The March 9 session witnessed one of the most severe sell-offs in Vietnamese stock market history, with heavy selling pressure from the open that engulfed all sectors. The VN-Index closed at 1,652.79 points, plunging 115.05 points (−6.5%) from the previous session. Market breadth reflected extreme selling pressure, with only 11 advancers against 366 decliners.

The VN30 Index closed at 1,780.71 points, down 123.48 points (−6.5%). Not a single VN30 constituent finished in positive territory — all 30 stocks declined, with 24 hitting the floor limit, meaning 80% of the blue-chip basket was sold down to the maximum daily price band. The sector landscape was no longer a story of divergence but of indiscriminate capitulation as no sector held green. The two largest-cap pillars also succumbed to the liquidation wave: Real Estate (−6.8%) and Banking (−6.7%) both had served as index anchors in prior sessions, confirming that selling pressure has decisively breached all technical support levels.
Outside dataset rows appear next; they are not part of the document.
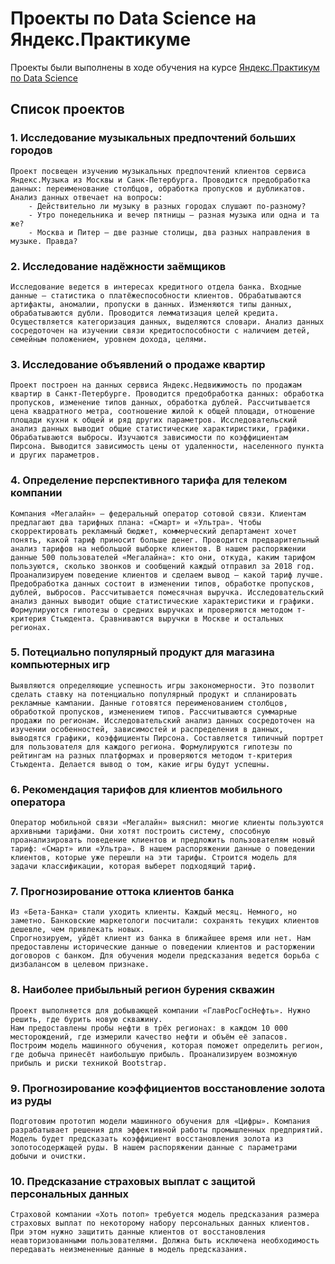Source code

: # Проекты по Data Science на Яндекс.Практикуме
Проекты были выполнены в ходе обучения на курсе [Яндекс.Практикум по Data Science]

## Список проектов

### 1. Исследование музыкальных предпочтений больших городов
    Проект посвещен изучению музыкальных предпочтений клиентов сервиса Яндекс.Музыка из Москвы и Санк-Петербурга. Проводится предобработка данных: переименование столбцов, обработка пропусков и дубликатов. Анализ данных отвечает на вопросы:
        - Действительно ли музыку в разных городах слушают по-разному?
        - Утро понедельника и вечер пятницы — разная музыка или одна и та же?
        - Москва и Питер — две разные столицы, два разных направления в музыке. Правда?
### 2. Исследование надёжности заёмщиков
    Исследование ведется в интересах кредитного отдела банка. Входные данные — статистика о платёжеспособности клиентов. Обрабатываются артифакты, аномалии, пропуски в данных. Изменяются типы данных, обрабатываются дубли. Проводится лемматизация целей кредита. Осуществляется категоризация данных, выделяются словари. Анализ данных сосредоточен на изучении связи кредитоспособности с наличием детей, семейным положением, уровнем дохода, целями.
### 3. Исследование объявлений о продаже квартир
    Проект построен на данных сервиса Яндекс.Недвижимость по продажам квартир в Санкт-Петербурге. Проводится предобработка данных: обработка пропусков, изменение типов данных, обработка дублей. Рассчитывается цена квадратного метра, соотношение жилой к общей площади, отношение площади кухни к общей и ряд других параметров. Исследовательский анализ данных выводит общие статистические характиристики, графики. Обрабатываются выбросы. Изучаются зависимости по коэффициентам Пирсона. Выводится зависимость цены от удаленности, населенного пункта и других параметров.
### 4. Определение перспективного тарифа для телеком компании
    Компания «Мегалайн» — федеральный оператор сотовой связи. Клиентам предлагают два тарифных плана: «Смарт» и «Ультра». Чтобы скорректировать рекламный бюджет, коммерческий департамент хочет понять, какой тариф приносит больше денег. Проводится предварительный анализ тарифов на небольшой выборке клиентов. В нашем распоряжении данные 500 пользователей «Мегалайна»: кто они, откуда, каким тарифом пользуются, сколько звонков и сообщений каждый отправил за 2018 год. Проанализируем поведение клиентов и сделаем вывод — какой тариф лучше. Предобработка данных состоит в изменении типов, обработке пропусков, дублей, выбросов. Рассчитывается помесячная выручка. Исследовательский анализ данных выводит общие статистические характеристики и графики. Формулируются гипотезы о средних выручках и проверяются методом т-критерия Стьюдента. Сравниваются выручки в Москве и остальных регионах.
### 5. Потециально популярный продукт для магазина компьютерных игр
    Выявляются определяющие успешность игры закономерности. Это позволит сделать ставку на потенциально популярный продукт и спланировать рекламные кампании. Данные готовятся переименованием столбцов, обработкой пропусков, изменением типов. Рассчитываются суммарные продажи по регионам. Исследовательский анализ данных сосредоточен на изучении особенностей, зависимостей и распределения в данных, выводятся графики, коэффициенты Пирсона. Составляется типичный портрет для пользователя для каждого региона. Формулируются гипотезы по рейтингам на разных платформах и проверяются методом т-критерия Стьюдента. Делается вывод о том, какие игры будут успешны.
### 6. Рекомендация тарифов для клиентов мобильного оператора
    Оператор мобильной связи «Мегалайн» выяснил: многие клиенты пользуются архивными тарифами. Они хотят построить систему, способную проанализировать поведение клиентов и предложить пользователям новый тариф: «Смарт» или «Ультра». В нашем распоряжении данные о поведении клиентов, которые уже перешли на эти тарифы. Строится модель для задачи классификации, которая выберет подходящий тариф.
### 7. Прогнозирование оттока клиентов банка
    Из «Бета-Банка» стали уходить клиенты. Каждый месяц. Немного, но заметно. Банковские маркетологи посчитали: сохранять текущих клиентов дешевле, чем привлекать новых.
    Спрогнозируем, уйдёт клиент из банка в ближайшее время или нет. Нам предоставлены исторические данные о поведении клиентов и расторжении договоров с банком. Для обучения модели предсказания ведется борьба с дизбалансом в целевом признаке.
### 8. Наиболее прибыльный регион бурения скважин
    Проект выполняется для добывающей компании «ГлавРосГосНефть». Нужно решить, где бурить новую скважину.
    Нам предоставлены пробы нефти в трёх регионах: в каждом 10 000 месторождений, где измерили качество нефти и объём её запасов. Построим модель машинного обучения, которая поможет определить регион, где добыча принесёт наибольшую прибыль. Проанализируем возможную прибыль и риски техникой Bootstrap.
### 9. Прогнозирование коэффициентов восстановление золота из руды
    Подготовим прототип модели машинного обучения для «Цифры». Компания разрабатывает решения для эффективной работы промышленных предприятий.
    Модель будет предсказать коэффициент восстановления золота из золотосодержащей руды. В нашем распоряжении данные с параметрами добычи и очистки.
### 10. Предсказание страховых выплат с защитой персональных данных
    Страховой компании «Хоть потоп» требуется модель предсказания размера страховых выплат по некоторому набору персональных данных клиентов. При этом нужно защитить данные клиентов от восстановления неавторизованными пользователями. Должна быть исключена необходимость передавать неизмененные данные в модель предсказания.
[Яндекс.Практикум по Data Science]: https://praktikum.yandex.ru/data-scientist/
Matched-order turnover on the HoSE reached VND38.2tn, surging 27.6% vs the prior session and significantly exceeding the trailing 20-session average. The explosion in turnover amid a 6.5% index collapse with 233 stocks hitting floor limits is characteristic of a panic-driven sell-off fueled by forced margin calls, technical stop-losses, and institutional portfolio liquidation. With the market undergoing a systemic shock of this magnitude, capital discipline and risk management are the absolute priority: For investors with elevated equity exposure: 1) during a session where 233 stocks hit the floor, panic selling may prove impossible as buy-side liquidity evaporates — avoid placing market-sell orders at any price, as the resulting slippage would be devastating; 2) the top priority is managing margin ratios: if the account is leveraged, either inject additional collateral or proactively reduce margin exposure during any technical bounce in upcoming sessions to avoid forced liquidation at even lower levels. For investors maintaining elevated cash positions: 1) hundreds of stocks hitting floor limits is a phenomenon typically observed near technical bottoms. However, a true bottom is only confirmed when the market delivers a strong recovery session with robust turnover and a positive breadth reversal; 2) do not deploy capital during the panic session itself; instead, monitor the next trading session closely. Should a strong bullish candle emerge on high volume following this collapse, that would constitute a more reliable confirmation signal to consider cautious re-entry at modest allocation.